[Task]
From the records, return each line that has the word "Required" in it.

[Data for the task]

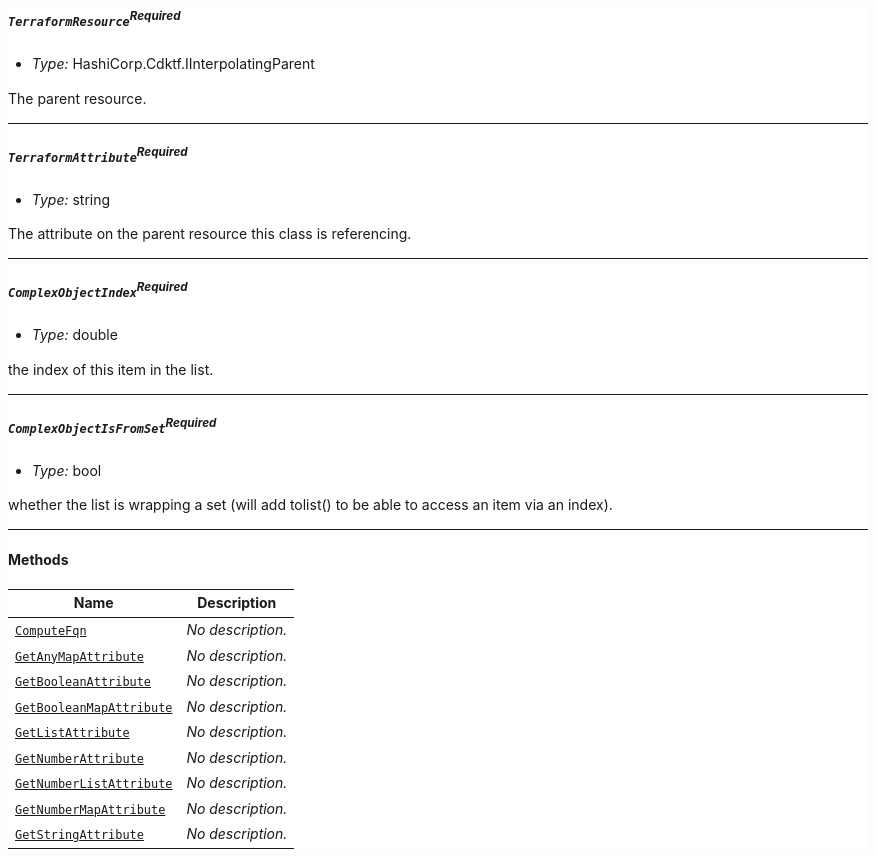 
##### `TerraformResource`<sup>Required</sup> <a name="TerraformResource" id="@cdktf/provider-azurerm.dataAzurermVirtualDesktopHostPool.DataAzurermVirtualDesktopHostPoolScheduledAgentUpdatesOutputReference.Initializer.parameter.terraformResource"></a>

- *Type:* HashiCorp.Cdktf.IInterpolatingParent

The parent resource.

---

##### `TerraformAttribute`<sup>Required</sup> <a name="TerraformAttribute" id="@cdktf/provider-azurerm.dataAzurermVirtualDesktopHostPool.DataAzurermVirtualDesktopHostPoolScheduledAgentUpdatesOutputReference.Initializer.parameter.terraformAttribute"></a>

- *Type:* string

The attribute on the parent resource this class is referencing.

---

##### `ComplexObjectIndex`<sup>Required</sup> <a name="ComplexObjectIndex" id="@cdktf/provider-azurerm.dataAzurermVirtualDesktopHostPool.DataAzurermVirtualDesktopHostPoolScheduledAgentUpdatesOutputReference.Initializer.parameter.complexObjectIndex"></a>

- *Type:* double

the index of this item in the list.

---

##### `ComplexObjectIsFromSet`<sup>Required</sup> <a name="ComplexObjectIsFromSet" id="@cdktf/provider-azurerm.dataAzurermVirtualDesktopHostPool.DataAzurermVirtualDesktopHostPoolScheduledAgentUpdatesOutputReference.Initializer.parameter.complexObjectIsFromSet"></a>

- *Type:* bool

whether the list is wrapping a set (will add tolist() to be able to access an item via an index).

---

#### Methods <a name="Methods" id="Methods"></a>

| **Name** | **Description** |
| --- | --- |
| <code><a href="#@cdktf/provider-azurerm.dataAzurermVirtualDesktopHostPool.DataAzurermVirtualDesktopHostPoolScheduledAgentUpdatesOutputReference.computeFqn">ComputeFqn</a></code> | *No description.* |
| <code><a href="#@cdktf/provider-azurerm.dataAzurermVirtualDesktopHostPool.DataAzurermVirtualDesktopHostPoolScheduledAgentUpdatesOutputReference.getAnyMapAttribute">GetAnyMapAttribute</a></code> | *No description.* |
| <code><a href="#@cdktf/provider-azurerm.dataAzurermVirtualDesktopHostPool.DataAzurermVirtualDesktopHostPoolScheduledAgentUpdatesOutputReference.getBooleanAttribute">GetBooleanAttribute</a></code> | *No description.* |
| <code><a href="#@cdktf/provider-azurerm.dataAzurermVirtualDesktopHostPool.DataAzurermVirtualDesktopHostPoolScheduledAgentUpdatesOutputReference.getBooleanMapAttribute">GetBooleanMapAttribute</a></code> | *No description.* |
| <code><a href="#@cdktf/provider-azurerm.dataAzurermVirtualDesktopHostPool.DataAzurermVirtualDesktopHostPoolScheduledAgentUpdatesOutputReference.getListAttribute">GetListAttribute</a></code> | *No description.* |
| <code><a href="#@cdktf/provider-azurerm.dataAzurermVirtualDesktopHostPool.DataAzurermVirtualDesktopHostPoolScheduledAgentUpdatesOutputReference.getNumberAttribute">GetNumberAttribute</a></code> | *No description.* |
| <code><a href="#@cdktf/provider-azurerm.dataAzurermVirtualDesktopHostPool.DataAzurermVirtualDesktopHostPoolScheduledAgentUpdatesOutputReference.getNumberListAttribute">GetNumberListAttribute</a></code> | *No description.* |
| <code><a href="#@cdktf/provider-azurerm.dataAzurermVirtualDesktopHostPool.DataAzurermVirtualDesktopHostPoolScheduledAgentUpdatesOutputReference.getNumberMapAttribute">GetNumberMapAttribute</a></code> | *No description.* |
| <code><a href="#@cdktf/provider-azurerm.dataAzurermVirtualDesktopHostPool.DataAzurermVirtualDesktopHostPoolScheduledAgentUpdatesOutputReference.getStringAttribute">GetStringAttribute</a></code> | *No description.* |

[Exercise response]
##### `TerraformResource`<sup>Required</sup> <a name="TerraformResource" id="@cdktf/provider-azurerm.dataAzurermVirtualDesktopHostPool.DataAzurermVirtualDesktopHostPoolScheduledAgentUpdatesOutputReference.Initializer.parameter.terraformResource"></a>
##### `TerraformAttribute`<sup>Required</sup> <a name="TerraformAttribute" id="@cdktf/provider-azurerm.dataAzurermVirtualDesktopHostPool.DataAzurermVirtualDesktopHostPoolScheduledAgentUpdatesOutputReference.Initializer.parameter.terraformAttribute"></a>
##### `ComplexObjectIndex`<sup>Required</sup> <a name="ComplexObjectIndex" id="@cdktf/provider-azurerm.dataAzurermVirtualDesktopHostPool.DataAzurermVirtualDesktopHostPoolScheduledAgentUpdatesOutputReference.Initializer.parameter.complexObjectIndex"></a>
##### `ComplexObjectIsFromSet`<sup>Required</sup> <a name="ComplexObjectIsFromSet" id="@cdktf/provider-azurerm.dataAzurermVirtualDesktopHostPool.DataAzurermVirtualDesktopHostPoolScheduledAgentUpdatesOutputReference.Initializer.parameter.complexObjectIsFromSet"></a>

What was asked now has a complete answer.